THEATRE
Soaked in the sway of sex, borne along on a radiance of double entendres, this study of three hard-done-by women who board in a rooming house above a jazz club is structured around a song cycle of blues. Dialogue serves mainly as a bridge between the tunes-music provides the central narrative thrust. The three ages of women are represented by the trio of actresses: Sharon D. Clarke the wise elder, bowed but not entirely defeated by a lifetime of regret and misery; Debbie Kurup a good-time gal moving inexorably into the latter seams and stages of weary experience; Gemma Sutton a recent arrival, fresh but well on her way to the first sup of disappointment and disillusion, innocence inevitably on its way to sully.
Clive Rowe is on hand (in somewhat pantomime form) as the master of ceremonies of the club, and as the token face of toxic masculinity, signalling all of men’s egregious indignant behaviour towards women, their endless manipulations, injustices and defilements. The club stage-smoky, louche, loose-atmospherically dominates the set (with bar and staircase/lift anchoring the back, the orchestra and small dance floor thrust to the front), a disrepute around which the womens’ cramped rooms, like satellites, orbit.

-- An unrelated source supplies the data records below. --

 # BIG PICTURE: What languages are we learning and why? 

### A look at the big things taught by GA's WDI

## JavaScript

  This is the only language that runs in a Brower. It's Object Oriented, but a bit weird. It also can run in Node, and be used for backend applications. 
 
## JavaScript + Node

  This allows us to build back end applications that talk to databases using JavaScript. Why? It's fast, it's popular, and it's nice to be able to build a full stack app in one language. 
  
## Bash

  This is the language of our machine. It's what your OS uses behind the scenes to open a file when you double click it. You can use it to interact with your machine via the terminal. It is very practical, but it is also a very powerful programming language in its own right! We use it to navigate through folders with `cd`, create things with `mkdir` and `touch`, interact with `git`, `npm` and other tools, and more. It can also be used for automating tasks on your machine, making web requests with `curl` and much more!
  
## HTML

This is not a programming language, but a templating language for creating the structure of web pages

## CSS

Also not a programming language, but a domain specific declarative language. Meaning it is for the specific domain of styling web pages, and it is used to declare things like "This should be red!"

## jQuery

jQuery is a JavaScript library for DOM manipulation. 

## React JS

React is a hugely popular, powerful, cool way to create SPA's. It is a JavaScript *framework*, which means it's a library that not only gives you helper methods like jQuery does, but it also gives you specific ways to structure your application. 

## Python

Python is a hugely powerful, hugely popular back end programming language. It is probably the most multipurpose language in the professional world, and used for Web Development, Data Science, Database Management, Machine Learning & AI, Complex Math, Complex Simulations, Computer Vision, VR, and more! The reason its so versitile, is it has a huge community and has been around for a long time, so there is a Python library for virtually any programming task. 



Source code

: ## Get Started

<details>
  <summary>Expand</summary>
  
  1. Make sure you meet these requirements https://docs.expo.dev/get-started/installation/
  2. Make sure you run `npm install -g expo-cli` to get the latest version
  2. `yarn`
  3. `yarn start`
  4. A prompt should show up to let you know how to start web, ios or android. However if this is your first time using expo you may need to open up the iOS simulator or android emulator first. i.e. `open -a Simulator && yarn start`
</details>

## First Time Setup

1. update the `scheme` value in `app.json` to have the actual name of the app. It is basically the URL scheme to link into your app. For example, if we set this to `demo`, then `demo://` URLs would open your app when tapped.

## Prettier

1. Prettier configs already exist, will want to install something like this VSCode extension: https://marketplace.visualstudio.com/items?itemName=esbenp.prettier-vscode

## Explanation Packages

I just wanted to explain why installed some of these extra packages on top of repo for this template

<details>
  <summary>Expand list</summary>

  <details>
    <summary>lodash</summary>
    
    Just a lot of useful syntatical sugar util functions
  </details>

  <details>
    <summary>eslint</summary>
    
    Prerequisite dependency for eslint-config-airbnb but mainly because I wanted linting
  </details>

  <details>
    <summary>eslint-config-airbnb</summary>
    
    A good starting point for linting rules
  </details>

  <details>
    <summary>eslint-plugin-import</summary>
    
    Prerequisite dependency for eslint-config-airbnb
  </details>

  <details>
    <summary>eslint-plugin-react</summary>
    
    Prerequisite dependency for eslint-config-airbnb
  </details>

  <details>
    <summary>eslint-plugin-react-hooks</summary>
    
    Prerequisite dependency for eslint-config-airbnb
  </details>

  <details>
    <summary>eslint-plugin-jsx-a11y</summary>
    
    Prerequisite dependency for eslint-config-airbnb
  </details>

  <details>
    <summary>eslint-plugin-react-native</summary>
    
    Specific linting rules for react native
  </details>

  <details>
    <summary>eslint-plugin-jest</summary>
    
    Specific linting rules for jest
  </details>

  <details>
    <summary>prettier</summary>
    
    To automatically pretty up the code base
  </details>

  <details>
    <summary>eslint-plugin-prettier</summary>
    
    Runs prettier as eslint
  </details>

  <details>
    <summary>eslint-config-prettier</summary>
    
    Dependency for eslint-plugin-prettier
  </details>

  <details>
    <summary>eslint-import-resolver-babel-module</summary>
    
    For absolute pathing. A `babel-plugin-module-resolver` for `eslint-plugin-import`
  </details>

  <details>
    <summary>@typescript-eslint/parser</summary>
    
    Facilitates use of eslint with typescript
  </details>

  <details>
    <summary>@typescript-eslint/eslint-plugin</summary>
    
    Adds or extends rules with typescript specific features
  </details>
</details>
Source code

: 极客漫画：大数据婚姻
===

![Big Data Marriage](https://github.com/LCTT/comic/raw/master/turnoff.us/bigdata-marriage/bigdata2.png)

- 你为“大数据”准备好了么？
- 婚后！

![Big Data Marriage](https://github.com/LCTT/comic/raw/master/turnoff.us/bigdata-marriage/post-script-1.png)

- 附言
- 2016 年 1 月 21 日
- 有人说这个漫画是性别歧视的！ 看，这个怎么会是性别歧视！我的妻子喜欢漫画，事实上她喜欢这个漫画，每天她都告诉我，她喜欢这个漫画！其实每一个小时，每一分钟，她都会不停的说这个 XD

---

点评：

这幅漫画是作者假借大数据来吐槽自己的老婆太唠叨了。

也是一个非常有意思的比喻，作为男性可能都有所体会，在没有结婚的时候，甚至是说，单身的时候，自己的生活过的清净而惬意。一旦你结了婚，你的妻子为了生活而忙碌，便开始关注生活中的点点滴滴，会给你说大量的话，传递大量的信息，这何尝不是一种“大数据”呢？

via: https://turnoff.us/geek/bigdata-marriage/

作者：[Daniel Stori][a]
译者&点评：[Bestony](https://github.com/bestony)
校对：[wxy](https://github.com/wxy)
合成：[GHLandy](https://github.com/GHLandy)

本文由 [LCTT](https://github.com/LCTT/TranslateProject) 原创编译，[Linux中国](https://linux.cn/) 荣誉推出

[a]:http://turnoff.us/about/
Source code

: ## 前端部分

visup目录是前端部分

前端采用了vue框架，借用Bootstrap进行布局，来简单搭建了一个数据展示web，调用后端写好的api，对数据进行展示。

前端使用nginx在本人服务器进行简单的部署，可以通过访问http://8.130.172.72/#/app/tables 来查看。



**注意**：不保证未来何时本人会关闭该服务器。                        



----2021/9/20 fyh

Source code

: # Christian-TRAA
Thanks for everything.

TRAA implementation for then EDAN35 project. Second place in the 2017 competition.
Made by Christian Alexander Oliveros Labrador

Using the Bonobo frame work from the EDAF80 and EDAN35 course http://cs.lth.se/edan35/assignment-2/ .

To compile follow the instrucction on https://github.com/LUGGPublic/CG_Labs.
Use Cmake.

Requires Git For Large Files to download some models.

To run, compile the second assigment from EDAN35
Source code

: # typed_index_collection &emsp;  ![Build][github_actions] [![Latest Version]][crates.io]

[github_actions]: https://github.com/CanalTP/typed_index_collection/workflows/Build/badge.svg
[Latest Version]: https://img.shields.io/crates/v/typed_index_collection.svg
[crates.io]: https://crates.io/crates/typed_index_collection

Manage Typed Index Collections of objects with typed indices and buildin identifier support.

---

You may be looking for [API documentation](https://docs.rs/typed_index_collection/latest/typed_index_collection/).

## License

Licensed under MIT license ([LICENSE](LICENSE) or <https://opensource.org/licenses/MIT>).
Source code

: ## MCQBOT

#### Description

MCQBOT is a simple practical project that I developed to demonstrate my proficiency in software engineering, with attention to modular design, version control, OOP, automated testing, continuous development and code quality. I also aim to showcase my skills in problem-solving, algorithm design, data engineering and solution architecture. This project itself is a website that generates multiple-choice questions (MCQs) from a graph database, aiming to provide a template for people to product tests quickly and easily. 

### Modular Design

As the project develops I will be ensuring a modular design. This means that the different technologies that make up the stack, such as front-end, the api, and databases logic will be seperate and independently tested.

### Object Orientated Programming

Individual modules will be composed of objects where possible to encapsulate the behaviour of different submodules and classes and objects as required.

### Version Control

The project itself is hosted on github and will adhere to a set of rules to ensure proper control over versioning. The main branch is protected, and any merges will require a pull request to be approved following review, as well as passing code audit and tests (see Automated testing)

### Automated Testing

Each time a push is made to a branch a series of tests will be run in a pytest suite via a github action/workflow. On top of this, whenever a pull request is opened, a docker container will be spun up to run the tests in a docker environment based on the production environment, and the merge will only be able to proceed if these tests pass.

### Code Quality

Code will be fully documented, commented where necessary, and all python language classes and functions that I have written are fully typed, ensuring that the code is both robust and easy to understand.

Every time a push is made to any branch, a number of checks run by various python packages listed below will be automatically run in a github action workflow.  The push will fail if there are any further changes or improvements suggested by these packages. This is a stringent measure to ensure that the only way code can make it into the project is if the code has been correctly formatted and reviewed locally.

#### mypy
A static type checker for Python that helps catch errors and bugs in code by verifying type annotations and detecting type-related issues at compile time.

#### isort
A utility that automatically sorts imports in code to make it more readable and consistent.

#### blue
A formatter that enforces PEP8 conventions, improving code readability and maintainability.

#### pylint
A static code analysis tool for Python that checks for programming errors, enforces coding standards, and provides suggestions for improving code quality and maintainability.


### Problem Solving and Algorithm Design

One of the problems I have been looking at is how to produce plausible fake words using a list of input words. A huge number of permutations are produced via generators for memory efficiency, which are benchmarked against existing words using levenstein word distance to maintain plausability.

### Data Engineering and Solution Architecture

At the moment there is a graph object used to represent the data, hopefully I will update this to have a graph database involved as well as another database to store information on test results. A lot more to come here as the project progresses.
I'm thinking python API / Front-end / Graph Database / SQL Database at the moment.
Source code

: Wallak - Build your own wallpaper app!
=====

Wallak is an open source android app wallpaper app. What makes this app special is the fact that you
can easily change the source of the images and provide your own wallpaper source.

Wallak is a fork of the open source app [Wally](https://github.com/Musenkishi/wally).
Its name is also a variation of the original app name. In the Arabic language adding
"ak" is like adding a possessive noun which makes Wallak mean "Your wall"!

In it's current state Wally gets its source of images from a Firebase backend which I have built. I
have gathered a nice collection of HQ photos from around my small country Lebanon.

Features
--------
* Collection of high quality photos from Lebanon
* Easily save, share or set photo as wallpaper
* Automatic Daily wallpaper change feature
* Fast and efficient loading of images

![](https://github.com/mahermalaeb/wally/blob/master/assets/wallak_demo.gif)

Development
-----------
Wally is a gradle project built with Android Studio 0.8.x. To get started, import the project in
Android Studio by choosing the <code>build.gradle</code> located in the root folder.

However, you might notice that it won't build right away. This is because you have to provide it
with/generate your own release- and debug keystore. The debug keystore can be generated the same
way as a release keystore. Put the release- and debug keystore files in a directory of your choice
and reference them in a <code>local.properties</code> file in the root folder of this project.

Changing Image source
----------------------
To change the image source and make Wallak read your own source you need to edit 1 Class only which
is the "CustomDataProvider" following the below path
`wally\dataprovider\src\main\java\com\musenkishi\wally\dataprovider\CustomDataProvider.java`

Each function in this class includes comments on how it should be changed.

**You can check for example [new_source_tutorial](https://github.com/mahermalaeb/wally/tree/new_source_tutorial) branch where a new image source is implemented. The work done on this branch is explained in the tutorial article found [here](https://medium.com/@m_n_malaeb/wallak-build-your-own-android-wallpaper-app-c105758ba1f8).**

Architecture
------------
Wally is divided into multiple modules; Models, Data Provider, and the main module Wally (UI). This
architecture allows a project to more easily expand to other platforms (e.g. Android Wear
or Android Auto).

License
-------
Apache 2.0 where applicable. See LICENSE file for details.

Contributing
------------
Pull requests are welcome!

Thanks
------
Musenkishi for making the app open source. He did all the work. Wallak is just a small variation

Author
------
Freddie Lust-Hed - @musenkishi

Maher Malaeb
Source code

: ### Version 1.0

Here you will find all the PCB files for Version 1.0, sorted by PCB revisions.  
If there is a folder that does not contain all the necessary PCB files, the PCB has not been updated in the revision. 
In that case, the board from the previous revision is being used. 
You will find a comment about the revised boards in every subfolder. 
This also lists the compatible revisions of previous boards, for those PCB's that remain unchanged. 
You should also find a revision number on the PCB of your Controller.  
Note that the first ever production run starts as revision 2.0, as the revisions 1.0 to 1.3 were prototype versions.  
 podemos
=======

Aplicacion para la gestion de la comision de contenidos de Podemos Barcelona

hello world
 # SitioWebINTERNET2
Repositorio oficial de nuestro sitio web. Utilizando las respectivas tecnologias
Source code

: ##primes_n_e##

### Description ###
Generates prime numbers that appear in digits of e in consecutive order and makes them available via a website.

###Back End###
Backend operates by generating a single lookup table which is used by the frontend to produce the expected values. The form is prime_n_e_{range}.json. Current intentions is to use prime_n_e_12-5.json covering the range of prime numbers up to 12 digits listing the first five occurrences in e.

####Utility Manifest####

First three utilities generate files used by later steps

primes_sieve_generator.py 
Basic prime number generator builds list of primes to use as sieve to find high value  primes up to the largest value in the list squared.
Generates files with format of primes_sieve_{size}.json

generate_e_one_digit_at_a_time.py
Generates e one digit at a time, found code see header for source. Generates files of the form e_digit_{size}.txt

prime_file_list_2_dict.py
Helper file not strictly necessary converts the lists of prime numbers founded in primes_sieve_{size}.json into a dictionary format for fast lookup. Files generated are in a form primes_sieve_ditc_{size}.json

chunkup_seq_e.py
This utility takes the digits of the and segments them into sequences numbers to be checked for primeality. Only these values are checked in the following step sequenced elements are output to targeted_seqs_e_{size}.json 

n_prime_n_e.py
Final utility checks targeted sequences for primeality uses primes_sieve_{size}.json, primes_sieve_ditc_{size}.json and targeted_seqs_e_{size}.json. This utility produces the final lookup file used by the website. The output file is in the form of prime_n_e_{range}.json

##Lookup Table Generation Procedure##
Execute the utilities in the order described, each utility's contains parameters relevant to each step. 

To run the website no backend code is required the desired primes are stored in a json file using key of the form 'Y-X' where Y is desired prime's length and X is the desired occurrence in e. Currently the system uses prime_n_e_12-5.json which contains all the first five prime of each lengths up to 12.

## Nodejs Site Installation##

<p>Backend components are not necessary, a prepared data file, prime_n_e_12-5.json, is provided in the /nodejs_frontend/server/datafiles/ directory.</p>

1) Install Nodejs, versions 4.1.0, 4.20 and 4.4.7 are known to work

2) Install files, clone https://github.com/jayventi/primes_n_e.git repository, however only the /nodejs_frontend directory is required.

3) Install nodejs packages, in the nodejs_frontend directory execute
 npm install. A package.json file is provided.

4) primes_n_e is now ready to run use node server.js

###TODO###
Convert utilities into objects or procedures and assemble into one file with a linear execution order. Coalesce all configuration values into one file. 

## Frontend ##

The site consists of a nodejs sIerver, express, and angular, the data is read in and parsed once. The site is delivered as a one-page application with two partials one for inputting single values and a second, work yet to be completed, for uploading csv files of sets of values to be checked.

Clarke is the most magisterial in connecting with the messy emotions of the material (classic standards by such luminaries as Bessie Smith, Duke Ellington, Johnny Mercer, Harold Arlen) whether soul shaking, feisty, lusty or frivolous-she continuously digs deep. Kurup brings a poised, wounded brass (although at times chilly technical precision) to her pieces. Sutton sings with a tremulous fear in her voice, the terrible knowledge that her hopeful ideals will be ultimately trampled.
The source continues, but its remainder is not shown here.